# Keep Your Mouth Shut



## GanjaGuru (Apr 8, 2006)

Obviously, don't tell anyone about your grow.

Hikers are a gregarious friendly sort.  Sometimes you might be sitting on a rock or camp table swigging some water and somepone will pass by and start up a conversation. 
NEVER bring up the topic of marijuana.  Don't mention pot or sites like this.
And if the person asks you if you wanna get high and whips out a doob, say thanks, no.  Tell them you don't like to smoke pot cause it makes you tired and you have a long hike ahead of you.

Be friendly but not overly so.


----------



## Brouli (Feb 9, 2007)

i would like to now what you smokin bro     sound like you smokin some good stuff 
dont forget to exhail next time


----------



## Mutt (Feb 9, 2007)

1. this is an old post.
2. it is sound advice when guerrila growing, by another weed smoker YOU DON"T KNOW out in the middle of the woods, let him know there is an op around somewhere and basically giving an invite for a rip..
3. It may just be weed...until you are busted cultivating...then its a felony. 

Better safe than sorry...ounce of prevention worth a pound of cure..........


----------



## Crazy Horse (Feb 9, 2007)

I wish an wish an ounce of prevention would give me a pound of weed! J/K.


----------



## Mutt (Feb 9, 2007)

Crazy Horse said:
			
		

> I wish an wish an ounce of prevention would give me a pound of weed! J/K.


 
 :rofl:


----------



## Kindbud (Feb 11, 2007)

GanjaGuru said:
			
		

> Obviously, don't tell anyone about your grow.
> 
> Hikers are a gregarious friendly sort. Sometimes you might be sitting on a rock or camp table swigging some water and somepone will pass by and start up a conversation.
> NEVER bring up the topic of marijuana. Don't mention pot or sites like this.
> ...


 
couldnt be more true dont go tellin people about you plants that you are growing exspecally when you grow alot like ganja


----------



## Brouli (Feb 11, 2007)

ok lets put jokes on the side for minute  i caind of agree with what you say  man  but cant get paranoid with  every ** that people say 

its wery easy  dont talk  about you plants only on problems if you have and that is as far as i go


----------



## Elephant Man (Feb 11, 2007)

GanjaGuru said:
			
		

> Obviously, don't tell anyone about your grow.
> 
> Hikers are a gregarious friendly sort. Sometimes you might be sitting on a rock or camp table swigging some water and somepone will pass by and start up a conversation.
> NEVER bring up the topic of marijuana. Don't mention pot or sites like this.
> ...


 
Just like Mutt said, this is obviously advice for guerilla growers...sounds like advice for a guy actually on his way or returning from tending his hidden crop.

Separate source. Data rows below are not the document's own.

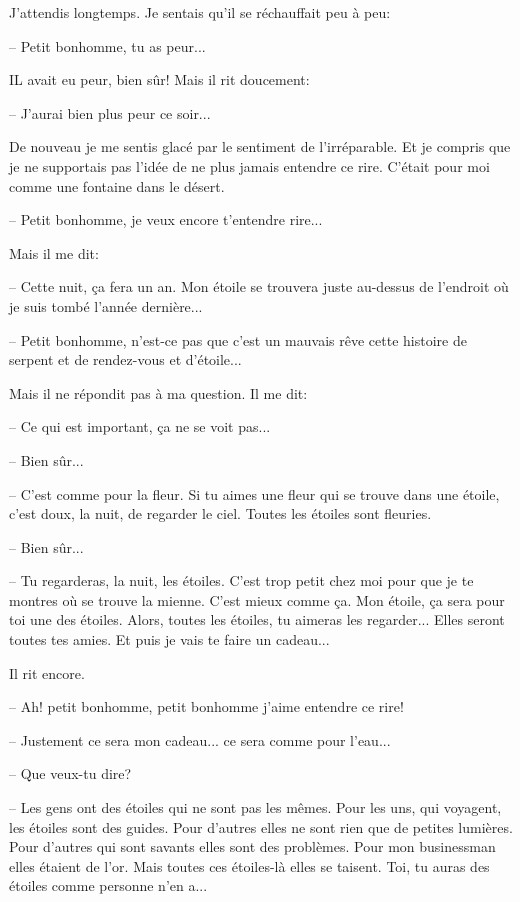 \documentclass[a4paper]{report}
\begin{document}
J'attendis longtemps. Je sentais qu'il se réchauffait peu à peu:

-- Petit bonhomme, tu as peur...

IL avait eu peur, bien sûr! Mais il rit doucement:

-- J'aurai bien plus peur ce soir...

De nouveau je me sentis glacé par le sentiment de l'irréparable. Et je compris que je ne supportais pas l'idée de ne plus jamais entendre ce rire. C'était pour moi comme une fontaine dans le désert.

-- Petit bonhomme, je veux encore t'entendre rire...

Mais il me dit:

-- Cette nuit, ça fera un an. Mon étoile se trouvera juste au-dessus de l'endroit où je suis tombé l'année dernière...

-- Petit bonhomme, n'est-ce pas que c'est un mauvais rêve cette histoire de serpent et de rendez-vous et d'étoile...

Mais il ne répondit pas à ma question. Il me dit:

-- Ce qui est important, ça ne se voit pas...

-- Bien sûr...

-- C'est comme pour la fleur. Si tu aimes une fleur qui se trouve dans une étoile, c'est doux, la nuit, de regarder le ciel. Toutes les étoiles sont fleuries.

-- Bien sûr...

-- Tu regarderas, la nuit, les étoiles. C'est trop petit chez moi pour que je te montres où se trouve la mienne. C'est mieux comme ça. Mon étoile, ça sera pour toi une des étoiles. Alors, toutes les étoiles, tu aimeras les regarder... Elles seront toutes tes amies. Et puis je vais te faire un cadeau...

Il rit encore.

-- Ah! petit bonhomme, petit bonhomme j'aime entendre ce rire!

-- Justement ce sera mon cadeau... ce sera comme pour l'eau...

-- Que veux-tu dire?

-- Les gens ont des étoiles qui ne sont pas les mêmes. Pour les uns, qui voyagent, les étoiles sont des guides. Pour d'autres elles ne sont rien que de petites lumières. Pour d'autres qui sont savants elles sont des problèmes. Pour mon businessman elles étaient de l'or. Mais toutes ces étoiles-là elles se taisent. Toi, tu auras des étoiles comme personne n'en a...
\end{document}
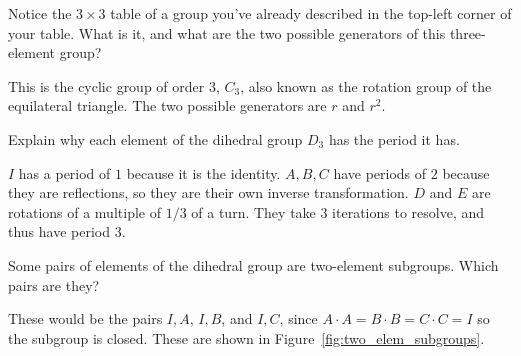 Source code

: \documentclass[../key.tex]{subfiles}
\begin{document}
\begin{outer_problem}
\item Notice the $3\times 3$ table of a group you've already described in the top-left corner of your table. What is it, and what are the two possible generators of this three-element group?
\end{outer_problem}

\noindent This is the cyclic group of order $3$, $C_3$, also known as the rotation group of the equilateral triangle. The two possible generators are $r$ and $r^2$.

\begin{outer_problem}
\item Explain why each element of the dihedral group $D_3$ has the period it has.
\end{outer_problem}

\noindent$I$ has a period of $1$ because it is the identity. $A,B,C$ have periods of $2$ because they are reflections, so they are their own inverse transformation. $D$ and $E$ are rotations of a multiple of $1/3$ of a turn. They take $3$ iterations to resolve, and thus have period $3$.

\begin{outer_problem}
\item Some pairs of elements of the dihedral group are two-element subgroups. Which pairs are they?
\end{outer_problem}

\noindent These would be the pairs ${I,A}$, ${I,B}$, and ${I,C}$, since $A\cdot A=B\cdot B=C\cdot C = I$ so the subgroup is closed. These are shown in Figure~\ref{fig:two_elem_subgroups}.
\end{document}
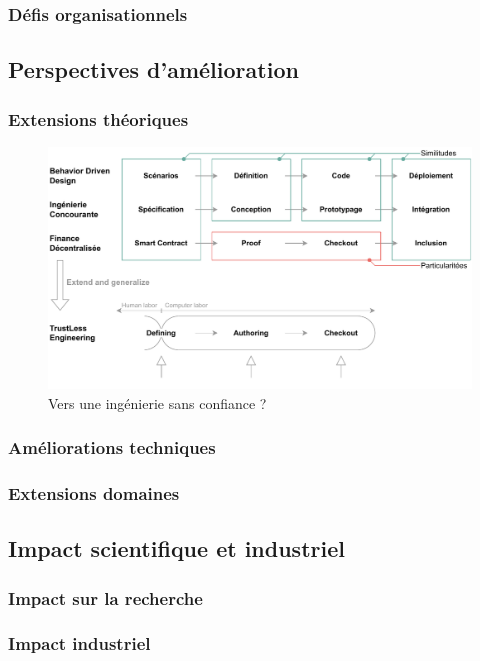 \documentclass[a4paper,12pt]{article}
\begin{document}
\subsubsection{Défis organisationnels}
\label{sec:org444bc0e}
\subsection{Perspectives d'amélioration}
\label{sec:org31ca536}
\subsubsection{Extensions théoriques}
\label{sec:org4a9d0a3}

\begin{figure}[htbp]
\centering
\includegraphics[width=.9\linewidth]{./svg/long-term-goal.pdf}
\caption{\label{fig:org2062017}Vers une ingénierie sans confiance ?}
\end{figure}
\subsubsection{Améliorations techniques}
\label{sec:org25e656a}
\subsubsection{Extensions domaines}
\label{sec:orgdc2f9ab}
\subsection{Impact scientifique et industriel}
\label{sec:orgd16afd5}
\subsubsection{Impact sur la recherche}
\label{sec:org540cc44}
\subsubsection{Impact industriel}
\label{sec:orgef78cf7}
\end{document}
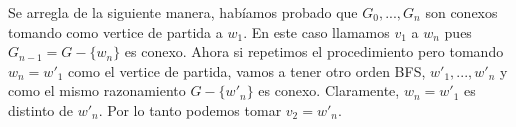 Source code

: \documentclass[a4paper]{article}
\begin{document}
\thispagestyle{empty}

\maketitle
\newpage

\thispagestyle{empty}
\vspace{3cm}
\tableofcontents
\newpage

Se arregla de la siguiente manera, habíamos probado que $G_{0},..., G_{n}$ son conexos tomando como vertice de partida a $w_{1}$. En este caso llamamos $v_{1}$ a $w_{n}$ pues $G_{n-1}=G-\{w_n\}$ es conexo.
Ahora si repetimos el procedimiento pero tomando $w_{n}=w'_{1}$ como el vertice de partida, vamos a tener otro orden BFS, $w'_{1},...,w'_{n}$ y como el mismo razonamiento $G - \{w'_n\}$ es conexo. Claramente, $w_{n}=w'_{1}$ es distinto de $w'_{n}$.
Por lo tanto podemos tomar $v_{2}=w'_{n}$.





\end{document}
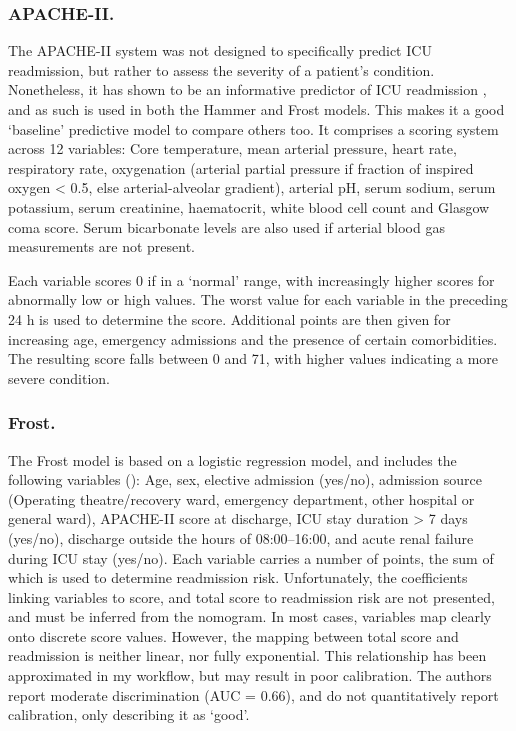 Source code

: \documentclass[onecolumn]{article}
\begin{document}
\subsubsection*{APACHE-II.}

The APACHE-II system was not designed to specifically predict ICU readmission, but rather to assess the severity of a patient's condition. Nonetheless, it has shown to be an informative predictor of ICU readmission \citep{Campbell2008}, and as such is used in both the Hammer and Frost models. This makes it a good `baseline' predictive model to compare others too. It comprises a scoring system across 12 variables: Core temperature, mean arterial pressure, heart rate, respiratory rate, oxygenation (arterial partial pressure if fraction of inspired oxygen < 0.5, else arterial-alveolar gradient), arterial pH, serum sodium, serum potassium, serum creatinine, haematocrit, white blood cell count and Glasgow coma score. Serum bicarbonate levels are also used if arterial blood gas measurements are not present.

Each variable scores 0 if in a `normal' range, with increasingly higher scores for abnormally low or high values. The worst value for each variable in the preceding 24 h is used to determine the score. Additional points are then given for increasing age, emergency admissions and the presence of certain comorbidities. The resulting score falls between 0 and 71, with higher values indicating a more severe condition.


\subsubsection*{Frost.} 

The Frost model is based on a logistic regression model, and includes the following variables (): Age, sex, elective admission (yes/no), admission source (Operating theatre/recovery ward, emergency department, other hospital or general ward), APACHE-II score at discharge, ICU stay duration > 7 days (yes/no), discharge outside the hours of 08:00--16:00, and acute renal failure during ICU stay (yes/no). Each variable carries a number of points, the sum of which is used to determine readmission risk. Unfortunately, the coefficients linking variables to score, and total score to readmission risk are not presented, and must be inferred from the nomogram. In most cases, variables map clearly onto discrete score values. However, the mapping between total score and readmission is neither linear, nor fully exponential. This relationship has been approximated in my workflow, but may result in poor calibration. The authors report moderate discrimination (AUC = 0.66), and do not quantitatively report calibration, only describing it as `good'.
\end{document}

IMO, you have to be just abit nutty to guerilla grow anyway...LOL , I am the perfect candidate and would love to try...but city life and my back won't allow it.


----------



## longtimegrower (Feb 12, 2007)

I can tell you from experence your best friend and your own brother will rip you off when it comes  to weed and money. Keep it low key meaning keep it to your self and thats keeping it for your self. I can say ive learned that 90% of  getting ripped off is because you either told someone or left some evidence where a passerby will see it. most people would almost step on mj before they see see it but let them find pots or waterjugs or cups and its a sure sign they will look around till they find your grow.  Slim


----------



## stan (Feb 12, 2007)

Elephant man plant it dude I know of lots of stuff that has been harvested in metro areas outside.I see it all the time near offramps and bike trail,bridges and railroad yards.Also in old parking lots.I would never grow marijane but I have an eye for it,if yor by a river with some woods you can plant it in downed trees.Construction sites make excellent subterfuge grows also.......


----------



## Kindbud (Feb 13, 2007)

Elephant Man said:
			
		

> Just like Mutt said, this is obviously advice for guerilla growers...sounds like advice for a guy actually on his way or returning from tending his hidden crop.
> 
> IMO, you have to be just abit nutty to guerilla grow anyway...LOL , I am the perfect candidate and would love to try...but city life and my back won't allow it.


 
yeah i can feel that yups like last year around june i planted 16 plants in a clearing in the middle of the woods like 150 yards away from a hiking trail 
by a local lake that i live by and every time i went to check on my plants i would see some one walking or fishing or rideing a bike but i wouldnt talk to anyone when i would get to the part of the trail that i would cut off to walk to the clearing i always would walk like 100 yards up and back the trail to make sure their wasnt anyone around before i would walk to my plants so yeah im deffently kinda paranoid when it comes to growin on public land and you got to be carefull like i say Fly Low and Beat the Radar!


----------